Bats caught by spiders were once thought to be a rare anomaly only occurring in a few regions of Central America. But a study recently reported by United Press International has revealed that bats are being snared in spider webs on every continent except the colder region of Antarctica.
Most people think of spiders as insect eaters. Even larger tropical species of spiders, with vertebrae-appetites, would only conger up the image of helpless mice or tiny rodents web-incased for spidie’s dinner.
The study was a unique compilation of field work, Google Internet information, scientific bibliography search, eyewitness experiences listed by bloggers, and inquiries of arachnologists with unpublished scientific data. Researchers came up with 52 known incidents of spiders eating bats across Central America, South America and North America.
Not exactly an epidemic, but still fascinating and unusual.
The scientific abstract reported bat-eating spider sightings in Canada, Costa Rica, Belize, Peru, Guatemala, Australia, Japan, China, Vietnam, Hong Kong, Panama, Papau New Guinea, Sri Lanka, Africa, United States (Florida and Indiana), Germany and South East England—to name a few.
According to research, the species of spiders are particularly large and the species of bats are particularly small, so it wasn’t seen as too peculiar. The study put it this way:
(not unusual) if we consider the fact that a number of larger-sized spiders are known to supplement their arthropod diet by occasionally preying on vertebrates. Fishing spiders (Pisauridae) have been reported capturing and devouring fish and frogs.
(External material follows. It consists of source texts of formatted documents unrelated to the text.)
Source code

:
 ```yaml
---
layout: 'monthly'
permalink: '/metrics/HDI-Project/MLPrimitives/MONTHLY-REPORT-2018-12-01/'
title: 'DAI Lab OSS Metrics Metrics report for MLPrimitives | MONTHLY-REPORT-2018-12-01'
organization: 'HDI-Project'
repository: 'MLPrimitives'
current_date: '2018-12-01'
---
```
Some species of wolf spiders (Lycosidae), huntsman spiders (Sparassidae), tarantulas (Theraphosidae) and other mygalomorph spiders were observed killing and eating frogs and lizards. Predation on snakes and mice by tarantulas and comb-footed spiders (Theridiidae) has been mentioned in the literature. Furthermore, there are numerous reports of birds being killed in the large orb-webs of araneid and nephilid spiders, whereby the birds were either eaten by the spiders or not.
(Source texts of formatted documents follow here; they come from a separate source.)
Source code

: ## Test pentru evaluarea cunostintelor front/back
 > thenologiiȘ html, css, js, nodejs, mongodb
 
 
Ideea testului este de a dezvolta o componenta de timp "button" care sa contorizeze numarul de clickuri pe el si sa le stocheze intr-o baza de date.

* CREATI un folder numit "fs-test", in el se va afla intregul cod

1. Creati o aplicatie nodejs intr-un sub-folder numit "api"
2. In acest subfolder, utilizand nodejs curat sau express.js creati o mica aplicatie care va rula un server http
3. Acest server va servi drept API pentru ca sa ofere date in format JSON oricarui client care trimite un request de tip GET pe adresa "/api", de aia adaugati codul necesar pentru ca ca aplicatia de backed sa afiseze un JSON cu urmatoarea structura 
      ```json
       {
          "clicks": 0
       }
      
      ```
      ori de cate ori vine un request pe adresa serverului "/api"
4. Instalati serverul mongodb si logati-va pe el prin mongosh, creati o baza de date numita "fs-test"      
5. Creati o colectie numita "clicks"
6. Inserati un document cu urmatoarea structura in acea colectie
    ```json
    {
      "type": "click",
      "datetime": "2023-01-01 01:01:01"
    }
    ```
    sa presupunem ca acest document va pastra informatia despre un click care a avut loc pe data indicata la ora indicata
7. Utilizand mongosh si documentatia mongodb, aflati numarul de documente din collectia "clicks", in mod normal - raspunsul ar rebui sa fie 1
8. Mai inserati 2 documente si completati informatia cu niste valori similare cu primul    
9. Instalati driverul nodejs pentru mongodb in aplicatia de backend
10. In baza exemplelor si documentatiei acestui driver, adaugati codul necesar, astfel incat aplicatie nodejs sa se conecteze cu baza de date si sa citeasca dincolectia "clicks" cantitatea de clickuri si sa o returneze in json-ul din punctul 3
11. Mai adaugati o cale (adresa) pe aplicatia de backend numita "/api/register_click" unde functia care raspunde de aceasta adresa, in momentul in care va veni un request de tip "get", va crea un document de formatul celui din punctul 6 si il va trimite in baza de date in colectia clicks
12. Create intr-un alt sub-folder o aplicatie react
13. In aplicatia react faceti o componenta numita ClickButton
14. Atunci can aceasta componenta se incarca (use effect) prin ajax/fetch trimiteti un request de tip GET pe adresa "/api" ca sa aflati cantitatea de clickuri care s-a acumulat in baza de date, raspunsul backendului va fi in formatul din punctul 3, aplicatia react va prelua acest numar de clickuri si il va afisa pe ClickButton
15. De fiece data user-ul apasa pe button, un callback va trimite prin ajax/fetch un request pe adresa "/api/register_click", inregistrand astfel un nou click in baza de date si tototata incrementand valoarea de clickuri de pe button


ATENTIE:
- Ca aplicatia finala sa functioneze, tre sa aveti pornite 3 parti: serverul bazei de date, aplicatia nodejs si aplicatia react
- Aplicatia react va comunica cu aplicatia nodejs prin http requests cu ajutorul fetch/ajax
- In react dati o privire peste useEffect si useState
Spiders are not the biggest threat to bats.
Center for Biological Diversity describes the disease as an insidious soil-based fungus that strikes while they are hanging in caves hibernating. It has killed millions of bats since experts started tracking the disease, which has a 90 percent mortality rate, in 2006 on the East Coast.
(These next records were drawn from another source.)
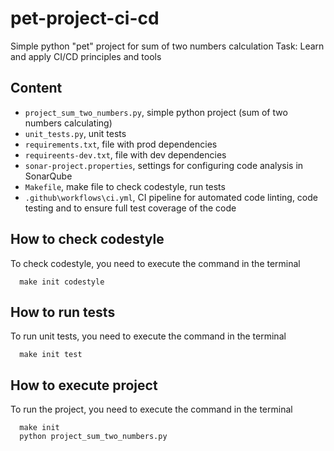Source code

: # pet-project-ci-cd
Simple python "pet" project for sum of two numbers calculation
Task: Learn and apply CI/CD principles and tools

## Content
* `project_sum_two_numbers.py`, simple python project (sum of two numbers calculating)
* `unit_tests.py`, unit tests
* `requirements.txt`, file with prod dependencies
* `requireents-dev.txt`, file with dev dependencies
* `sonar-project.properties`, settings for configuring code analysis in SonarQube
* `Makefile`, make file to check codestyle, run tests
* `.github\workflows\ci.yml`, CI pipeline for automated code linting, code testing and to ensure full test coverage of the code

## How to check codestyle
To check codestyle, you need to execute the command in the terminal
```
  make init codestyle
```

## How to run tests
To run unit tests, you need to execute the command in the terminal
```
  make init test
```

## How to execute project
To run the project, you need to execute the command in the terminal
```
  make init
  python project_sum_two_numbers.py
```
Scientists have been urgently seeking a cure for the fungal disease, but a solution still hasn’t been discovered.
As for bat-eating spiders, experts say they don’t pose the same threat as white-nosed disease and it is more likely that small species of bats and bat pups simply become unlucky victims quite by happenstance, than any predatory behavior by spiders.
Still, they were surprised to find incidents to be so wide ranging.